(Beginning of Entries provided)

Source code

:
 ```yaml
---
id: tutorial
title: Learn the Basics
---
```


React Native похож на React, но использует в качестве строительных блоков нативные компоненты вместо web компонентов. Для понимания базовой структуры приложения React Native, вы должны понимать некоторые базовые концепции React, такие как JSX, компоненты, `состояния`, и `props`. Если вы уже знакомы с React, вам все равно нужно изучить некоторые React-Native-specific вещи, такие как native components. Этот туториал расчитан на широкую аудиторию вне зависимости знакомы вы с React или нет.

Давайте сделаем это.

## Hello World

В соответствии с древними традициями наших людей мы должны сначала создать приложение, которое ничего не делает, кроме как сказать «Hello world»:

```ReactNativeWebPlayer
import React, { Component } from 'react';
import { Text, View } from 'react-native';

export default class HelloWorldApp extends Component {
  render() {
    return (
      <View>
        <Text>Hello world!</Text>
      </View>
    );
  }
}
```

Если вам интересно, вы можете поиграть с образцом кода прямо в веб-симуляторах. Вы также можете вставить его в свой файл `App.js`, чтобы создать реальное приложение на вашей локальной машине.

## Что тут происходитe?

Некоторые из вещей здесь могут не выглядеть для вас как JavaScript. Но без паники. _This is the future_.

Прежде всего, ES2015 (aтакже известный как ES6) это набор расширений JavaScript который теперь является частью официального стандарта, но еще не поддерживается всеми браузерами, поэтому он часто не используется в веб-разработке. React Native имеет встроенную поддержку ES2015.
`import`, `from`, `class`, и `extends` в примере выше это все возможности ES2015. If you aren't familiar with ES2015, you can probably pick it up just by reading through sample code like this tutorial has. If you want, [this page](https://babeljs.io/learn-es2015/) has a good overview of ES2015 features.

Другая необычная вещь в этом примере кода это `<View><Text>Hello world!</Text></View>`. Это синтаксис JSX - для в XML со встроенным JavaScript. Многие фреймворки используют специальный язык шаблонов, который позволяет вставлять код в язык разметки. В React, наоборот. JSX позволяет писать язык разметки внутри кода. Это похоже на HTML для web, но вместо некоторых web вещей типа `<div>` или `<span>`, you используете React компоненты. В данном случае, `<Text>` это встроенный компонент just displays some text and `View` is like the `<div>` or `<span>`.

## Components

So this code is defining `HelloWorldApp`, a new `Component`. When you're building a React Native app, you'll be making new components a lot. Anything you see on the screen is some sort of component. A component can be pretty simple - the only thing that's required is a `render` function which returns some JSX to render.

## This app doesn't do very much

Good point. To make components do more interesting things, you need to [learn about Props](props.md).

(End of Entries provided)

To do:
Would you copy out every line in the records that includes the string "render"?

Expected answer:
  render() {
So this code is defining `HelloWorldApp`, a new `Component`. When you're building a React Native app, you'll be making new components a lot. Anything you see on the screen is some sort of component. A component can be pretty simple - the only thing that's required is a `render` function which returns some JSX to render.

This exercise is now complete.